Date: Monday, 02 March 2020

The star pairing of Aaron Gate and Campbell Stewart dug deep to win the silver medal in the madison on the final day of the UCI Track Cycling World Championships in Berlin today, while Ellesse Andrews took fifth in the women's keirin.

Gate launched Campbell for the final sprint in the gruelling 200-lap 50km two-person race as the Vantage elite team edged out Germany, Belgium and the Netherlands by the narrowest of margins for the silver medal.

It left the Vantage New Zealand team with three medals from the world championships, importantly with two of them coming in Olympic events as riders eye Tokyo in five months, with silvers in the madison and men’s team pursuit along with the gold medal for Corbin Strong in the Points race.

The women’s team pursuit, who chose not to peak for the championships as they had already secured Olympic qualification, impressed to be third fastest in qualifying.

The major mission for the Vantage New Zealand team was to secure Olympic qualification which they achieved in 11 of the 12 Olympic events, with only the new women’s team sprint combination missing out.

The focus went on the men’s madison today, with the event to return to the Olympic programme in Tokyo.

The Danish team dominated the race, the only team to put a lap on the rest as they went on to win the gold medal with 62 points, winning five of the first 10 sprints, decided every 10 laps.

While it far from a cleanly judged race, the Kiwi pairing called on all their reserves, scoring points on 11 of the 20 sprints with Stewart finishing second in the final dash which secured the silver medal by just one point from Germany with a further three points back to the Dutch combination.

“The race definitely hurt the entire body,” said Gate. “It was one of the messiest madisons we have ridden technically which was a reflection of how hard the race was. We had to really fight for that medal and Campbell had to come back for the last sprint. It literally came down to that sprint.

“The Danes were on another level. We couldn’t do anything to fight against them but it was still good to be on the World Champs podium. It is our first world championships riding together and it bodes well for chasing a medal in the same event in Tokyo.

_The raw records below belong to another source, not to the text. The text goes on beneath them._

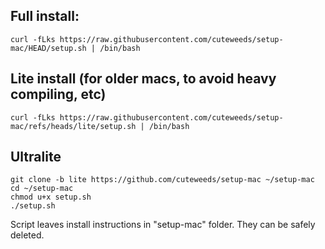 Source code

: ## Full install:
```
curl -fLks https://raw.githubusercontent.com/cuteweeds/setup-mac/HEAD/setup.sh | /bin/bash
```
## Lite install (for older macs, to avoid heavy compiling, etc)
```
curl -fLks https://raw.githubusercontent.com/cuteweeds/setup-mac/refs/heads/lite/setup.sh | /bin/bash
```

## Ultralite
```
git clone -b lite https://github.com/cuteweeds/setup-mac ~/setup-mac
cd ~/setup-mac
chmod u+x setup.sh
./setup.sh
```

Script leaves install instructions in "setup-mac" folder. They can be safely deleted.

“With 120 laps to go I saw we were still in the hunt in second so from there it was about keeping on doing what was successful and defusing other teams trying to get a lap. 

“Physically when we can still get a silver medal but not ride a clean technical race then it gives us confidence for the future. Once we get dialled in more we can be pushing for a medal.”

Earlier the women impressed with their performances in the keirin. Ellesse Andrews, the former junior pursuit world champion, underlined her successful transition into sprinting as she progressed to the gold medal final, where she finished fifth in a stacked field. She progressed steadily through the rounds, showing awareness and composure well beyond her years, and marking her as a rider for the future. The keirin title went to Emma Hinze (GER) who claimed her third gold medal of the championships after earlier claiming the individual sprint and team sprint titles.

After missing out on qualifying from her heat, Natasha Hansen impressed in making the semifinal of the keirin, having to fight through the repechage. However, she did not advance from her semi final, racing off for seventh to twelfth place in the minor final, where three of the six riders came to grief in a rather untidy race.

Teammate Olivia Podmore did not advance out of the repechage.

The Vantage New Zealand team equalled their three-medal haul from last year and it has been four years since it was bettered. They return for a short break before beginning their Tokyo Olympic preparations.